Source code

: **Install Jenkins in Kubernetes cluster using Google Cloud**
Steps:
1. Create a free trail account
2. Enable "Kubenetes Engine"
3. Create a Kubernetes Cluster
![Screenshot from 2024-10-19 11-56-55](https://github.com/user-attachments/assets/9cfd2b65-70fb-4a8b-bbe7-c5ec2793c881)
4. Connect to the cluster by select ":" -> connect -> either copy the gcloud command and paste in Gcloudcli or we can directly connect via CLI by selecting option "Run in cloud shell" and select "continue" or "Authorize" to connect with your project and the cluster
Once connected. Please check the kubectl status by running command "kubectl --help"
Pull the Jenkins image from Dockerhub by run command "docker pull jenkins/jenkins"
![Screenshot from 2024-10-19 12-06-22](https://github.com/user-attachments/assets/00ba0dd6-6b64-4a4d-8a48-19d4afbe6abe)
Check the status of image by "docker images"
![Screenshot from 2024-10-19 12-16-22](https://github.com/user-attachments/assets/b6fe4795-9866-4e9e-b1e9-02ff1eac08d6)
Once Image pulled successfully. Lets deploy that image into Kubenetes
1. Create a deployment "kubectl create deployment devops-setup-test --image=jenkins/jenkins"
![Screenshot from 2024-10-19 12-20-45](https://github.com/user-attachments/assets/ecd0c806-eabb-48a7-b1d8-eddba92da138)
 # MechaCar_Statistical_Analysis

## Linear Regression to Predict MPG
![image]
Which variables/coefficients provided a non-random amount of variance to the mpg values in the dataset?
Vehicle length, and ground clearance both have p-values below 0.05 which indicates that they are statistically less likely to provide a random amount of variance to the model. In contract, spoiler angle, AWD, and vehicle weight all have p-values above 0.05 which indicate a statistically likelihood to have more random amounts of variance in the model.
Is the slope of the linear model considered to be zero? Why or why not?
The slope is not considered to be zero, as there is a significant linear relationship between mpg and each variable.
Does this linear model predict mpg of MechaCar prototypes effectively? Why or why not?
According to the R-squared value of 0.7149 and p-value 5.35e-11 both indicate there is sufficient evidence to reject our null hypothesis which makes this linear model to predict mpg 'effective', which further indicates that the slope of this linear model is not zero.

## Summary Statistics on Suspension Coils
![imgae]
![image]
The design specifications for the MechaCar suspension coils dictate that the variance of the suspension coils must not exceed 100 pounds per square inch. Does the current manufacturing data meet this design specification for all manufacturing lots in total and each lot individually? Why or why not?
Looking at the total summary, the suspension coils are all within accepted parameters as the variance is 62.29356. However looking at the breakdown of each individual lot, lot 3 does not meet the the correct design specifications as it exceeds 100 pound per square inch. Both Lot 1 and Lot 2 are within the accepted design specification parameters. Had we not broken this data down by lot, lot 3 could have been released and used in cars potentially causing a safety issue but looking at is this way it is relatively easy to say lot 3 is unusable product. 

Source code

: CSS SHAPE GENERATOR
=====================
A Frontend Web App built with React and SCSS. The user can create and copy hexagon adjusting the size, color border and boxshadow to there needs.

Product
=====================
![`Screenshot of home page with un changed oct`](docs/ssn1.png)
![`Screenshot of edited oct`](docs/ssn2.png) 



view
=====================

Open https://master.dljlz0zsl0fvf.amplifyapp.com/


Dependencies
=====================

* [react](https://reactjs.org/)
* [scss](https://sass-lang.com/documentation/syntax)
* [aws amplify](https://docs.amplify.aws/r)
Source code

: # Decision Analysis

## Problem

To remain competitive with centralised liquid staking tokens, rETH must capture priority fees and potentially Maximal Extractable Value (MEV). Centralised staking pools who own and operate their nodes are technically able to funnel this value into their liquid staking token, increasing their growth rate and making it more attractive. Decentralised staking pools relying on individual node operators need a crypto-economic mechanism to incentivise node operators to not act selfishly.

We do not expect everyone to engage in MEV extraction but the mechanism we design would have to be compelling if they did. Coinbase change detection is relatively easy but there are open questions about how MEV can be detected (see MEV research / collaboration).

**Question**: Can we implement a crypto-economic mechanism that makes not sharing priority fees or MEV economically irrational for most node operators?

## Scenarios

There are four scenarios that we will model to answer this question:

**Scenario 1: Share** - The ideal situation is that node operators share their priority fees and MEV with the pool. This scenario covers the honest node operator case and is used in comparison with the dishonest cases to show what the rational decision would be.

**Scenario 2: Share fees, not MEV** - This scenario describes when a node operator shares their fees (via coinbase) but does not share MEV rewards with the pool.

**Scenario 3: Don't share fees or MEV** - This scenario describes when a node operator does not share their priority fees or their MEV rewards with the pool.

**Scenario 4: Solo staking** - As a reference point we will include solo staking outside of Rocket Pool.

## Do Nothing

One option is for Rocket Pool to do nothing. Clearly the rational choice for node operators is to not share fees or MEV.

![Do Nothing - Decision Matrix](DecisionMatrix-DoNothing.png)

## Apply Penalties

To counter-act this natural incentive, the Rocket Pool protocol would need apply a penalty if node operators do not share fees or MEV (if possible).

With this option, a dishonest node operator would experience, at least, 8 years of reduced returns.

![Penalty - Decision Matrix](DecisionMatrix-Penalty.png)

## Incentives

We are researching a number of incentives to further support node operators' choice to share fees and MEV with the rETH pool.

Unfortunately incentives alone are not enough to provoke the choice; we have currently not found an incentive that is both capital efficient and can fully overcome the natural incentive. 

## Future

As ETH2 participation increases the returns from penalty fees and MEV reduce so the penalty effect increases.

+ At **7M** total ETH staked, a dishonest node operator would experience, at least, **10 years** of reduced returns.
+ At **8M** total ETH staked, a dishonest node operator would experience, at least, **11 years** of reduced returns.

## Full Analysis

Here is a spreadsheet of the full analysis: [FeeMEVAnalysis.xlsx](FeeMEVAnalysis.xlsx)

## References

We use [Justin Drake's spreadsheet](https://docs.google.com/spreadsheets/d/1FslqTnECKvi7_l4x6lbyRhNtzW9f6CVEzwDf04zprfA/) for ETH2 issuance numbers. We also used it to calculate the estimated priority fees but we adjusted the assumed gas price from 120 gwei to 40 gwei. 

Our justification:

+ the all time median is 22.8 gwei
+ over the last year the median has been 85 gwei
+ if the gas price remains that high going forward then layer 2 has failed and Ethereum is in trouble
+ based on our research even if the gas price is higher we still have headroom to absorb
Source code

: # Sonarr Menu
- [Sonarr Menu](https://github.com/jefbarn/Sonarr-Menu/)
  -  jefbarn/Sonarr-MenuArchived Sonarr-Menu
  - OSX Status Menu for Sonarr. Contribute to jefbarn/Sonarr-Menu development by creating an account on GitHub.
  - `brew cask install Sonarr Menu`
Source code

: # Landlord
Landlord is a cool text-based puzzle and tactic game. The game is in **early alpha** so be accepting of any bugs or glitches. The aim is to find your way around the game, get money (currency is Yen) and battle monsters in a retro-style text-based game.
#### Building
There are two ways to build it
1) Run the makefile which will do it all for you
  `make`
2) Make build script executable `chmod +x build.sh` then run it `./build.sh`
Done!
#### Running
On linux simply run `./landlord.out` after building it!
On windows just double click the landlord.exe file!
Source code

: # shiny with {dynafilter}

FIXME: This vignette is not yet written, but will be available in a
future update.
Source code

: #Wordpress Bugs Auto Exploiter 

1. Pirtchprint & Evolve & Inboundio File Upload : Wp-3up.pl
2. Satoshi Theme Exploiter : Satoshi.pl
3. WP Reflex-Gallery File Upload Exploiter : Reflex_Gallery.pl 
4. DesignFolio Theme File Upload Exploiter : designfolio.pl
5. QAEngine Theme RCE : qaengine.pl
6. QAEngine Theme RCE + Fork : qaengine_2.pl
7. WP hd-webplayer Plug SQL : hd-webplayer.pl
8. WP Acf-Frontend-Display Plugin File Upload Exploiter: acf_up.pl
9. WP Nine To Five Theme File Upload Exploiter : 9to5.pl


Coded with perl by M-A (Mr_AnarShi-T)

Assigned task
In the listing, count the lines that contain the word "QAEngine", then give the number and nothing more.

Task result
2